=== DATA SUPPLIED ===
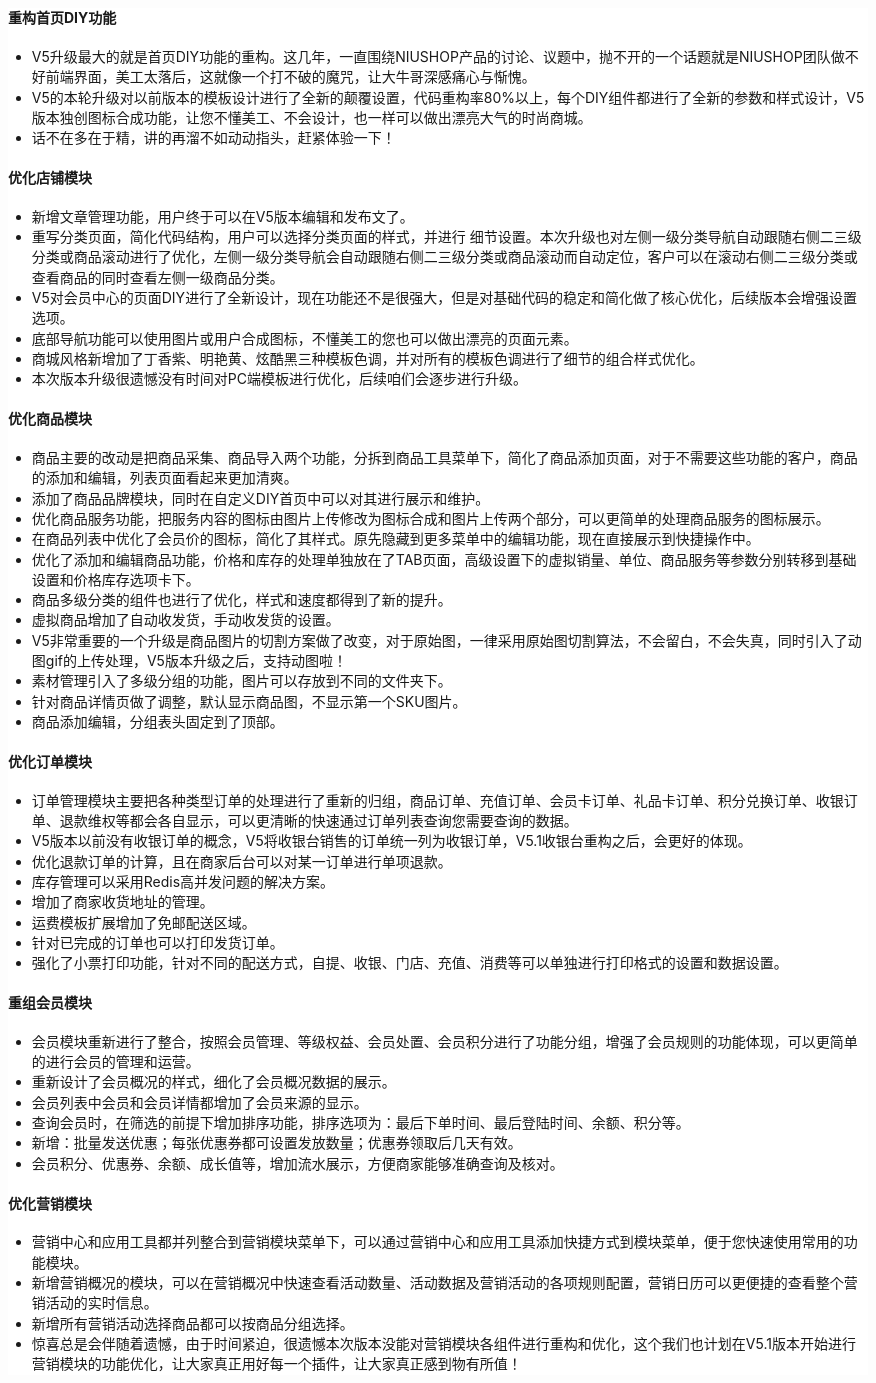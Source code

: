 #### 重构首页DIY功能
* V5升级最大的就是首页DIY功能的重构。这几年，一直围绕NIUSHOP产品的讨论、议题中，抛不开的一个话题就是NIUSHOP团队做不好前端界面，美工太落后，这就像一个打不破的魔咒，让大牛哥深感痛心与惭愧。
* V5的本轮升级对以前版本的模板设计进行了全新的颠覆设置，代码重构率80%以上，每个DIY组件都进行了全新的参数和样式设计，V5版本独创图标合成功能，让您不懂美工、不会设计，也一样可以做出漂亮大气的时尚商城。
* 话不在多在于精，讲的再溜不如动动指头，赶紧体验一下！

#### 优化店铺模块
* 新增文章管理功能，用户终于可以在V5版本编辑和发布文了。
* 重写分类页面，简化代码结构，用户可以选择分类页面的样式，并进行 细节设置。本次升级也对左侧一级分类导航自动跟随右侧二三级分类或商品滚动进行了优化，左侧一级分类导航会自动跟随右侧二三级分类或商品滚动而自动定位，客户可以在滚动右侧二三级分类或查看商品的同时查看左侧一级商品分类。
* V5对会员中心的页面DIY进行了全新设计，现在功能还不是很强大，但是对基础代码的稳定和简化做了核心优化，后续版本会增强设置选项。
* 底部导航功能可以使用图片或用户合成图标，不懂美工的您也可以做出漂亮的页面元素。
* 商城风格新增加了丁香紫、明艳黄、炫酷黑三种模板色调，并对所有的模板色调进行了细节的组合样式优化。
* 本次版本升级很遗憾没有时间对PC端模板进行优化，后续咱们会逐步进行升级。

#### 优化商品模块
* 商品主要的改动是把商品采集、商品导入两个功能，分拆到商品工具菜单下，简化了商品添加页面，对于不需要这些功能的客户，商品的添加和编辑，列表页面看起来更加清爽。
* 添加了商品品牌模块，同时在自定义DIY首页中可以对其进行展示和维护。
* 优化商品服务功能，把服务内容的图标由图片上传修改为图标合成和图片上传两个部分，可以更简单的处理商品服务的图标展示。
* 在商品列表中优化了会员价的图标，简化了其样式。原先隐藏到更多菜单中的编辑功能，现在直接展示到快捷操作中。
* 优化了添加和编辑商品功能，价格和库存的处理单独放在了TAB页面，高级设置下的虚拟销量、单位、商品服务等参数分别转移到基础设置和价格库存选项卡下。
* 商品多级分类的组件也进行了优化，样式和速度都得到了新的提升。
* 虚拟商品增加了自动收发货，手动收发货的设置。
* V5非常重要的一个升级是商品图片的切割方案做了改变，对于原始图，一律采用原始图切割算法，不会留白，不会失真，同时引入了动图gif的上传处理，V5版本升级之后，支持动图啦！
* 素材管理引入了多级分组的功能，图片可以存放到不同的文件夹下。
* 针对商品详情页做了调整，默认显示商品图，不显示第一个SKU图片。
* 商品添加编辑，分组表头固定到了顶部。

#### 优化订单模块
* 订单管理模块主要把各种类型订单的处理进行了重新的归组，商品订单、充值订单、会员卡订单、礼品卡订单、积分兑换订单、收银订单、退款维权等都会各自显示，可以更清晰的快速通过订单列表查询您需要查询的数据。
* V5版本以前没有收银订单的概念，V5将收银台销售的订单统一列为收银订单，V5.1收银台重构之后，会更好的体现。
* 优化退款订单的计算，且在商家后台可以对某一订单进行单项退款。
* 库存管理可以采用Redis高并发问题的解决方案。
* 增加了商家收货地址的管理。
* 运费模板扩展增加了免邮配送区域。
* 针对已完成的订单也可以打印发货订单。
* 强化了小票打印功能，针对不同的配送方式，自提、收银、门店、充值、消费等可以单独进行打印格式的设置和数据设置。

#### 重组会员模块
* 会员模块重新进行了整合，按照会员管理、等级权益、会员处置、会员积分进行了功能分组，增强了会员规则的功能体现，可以更简单的进行会员的管理和运营。
* 重新设计了会员概况的样式，细化了会员概况数据的展示。
* 会员列表中会员和会员详情都增加了会员来源的显示。
* 查询会员时，在筛选的前提下增加排序功能，排序选项为：最后下单时间、最后登陆时间、余额、积分等。
* 新增：批量发送优惠；每张优惠券都可设置发放数量；优惠券领取后几天有效。
* 会员积分、优惠券、余额、成长值等，增加流水展示，方便商家能够准确查询及核对。

#### 优化营销模块
* 营销中心和应用工具都并列整合到营销模块菜单下，可以通过营销中心和应用工具添加快捷方式到模块菜单，便于您快速使用常用的功能模块。
* 新增营销概况的模块，可以在营销概况中快速查看活动数量、活动数据及营销活动的各项规则配置，营销日历可以更便捷的查看整个营销活动的实时信息。
* 新增所有营销活动选择商品都可以按商品分组选择。
* 惊喜总是会伴随着遗憾，由于时间紧迫，很遗憾本次版本没能对营销模块各组件进行重构和优化，这个我们也计划在V5.1版本开始进行营销模块的功能优化，让大家真正用好每一个插件，让大家真正感到物有所值！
===
Using the material above, extract the line that contains "#### 优化订单模块" and every line after it, exactly as given; stop at the last line.

#### 优化订单模块
* 订单管理模块主要把各种类型订单的处理进行了重新的归组，商品订单、充值订单、会员卡订单、礼品卡订单、积分兑换订单、收银订单、退款维权等都会各自显示，可以更清晰的快速通过订单列表查询您需要查询的数据。
* V5版本以前没有收银订单的概念，V5将收银台销售的订单统一列为收银订单，V5.1收银台重构之后，会更好的体现。
* 优化退款订单的计算，且在商家后台可以对某一订单进行单项退款。
* 库存管理可以采用Redis高并发问题的解决方案。
* 增加了商家收货地址的管理。
* 运费模板扩展增加了免邮配送区域。
* 针对已完成的订单也可以打印发货订单。
* 强化了小票打印功能，针对不同的配送方式，自提、收银、门店、充值、消费等可以单独进行打印格式的设置和数据设置。

#### 重组会员模块
* 会员模块重新进行了整合，按照会员管理、等级权益、会员处置、会员积分进行了功能分组，增强了会员规则的功能体现，可以更简单的进行会员的管理和运营。
* 重新设计了会员概况的样式，细化了会员概况数据的展示。
* 会员列表中会员和会员详情都增加了会员来源的显示。
* 查询会员时，在筛选的前提下增加排序功能，排序选项为：最后下单时间、最后登陆时间、余额、积分等。
* 新增：批量发送优惠；每张优惠券都可设置发放数量；优惠券领取后几天有效。
* 会员积分、优惠券、余额、成长值等，增加流水展示，方便商家能够准确查询及核对。

#### 优化营销模块
* 营销中心和应用工具都并列整合到营销模块菜单下，可以通过营销中心和应用工具添加快捷方式到模块菜单，便于您快速使用常用的功能模块。
* 新增营销概况的模块，可以在营销概况中快速查看活动数量、活动数据及营销活动的各项规则配置，营销日历可以更便捷的查看整个营销活动的实时信息。
* 新增所有营销活动选择商品都可以按商品分组选择。
* 惊喜总是会伴随着遗憾，由于时间紧迫，很遗憾本次版本没能对营销模块各组件进行重构和优化，这个我们也计划在V5.1版本开始进行营销模块的功能优化，让大家真正用好每一个插件，让大家真正感到物有所值！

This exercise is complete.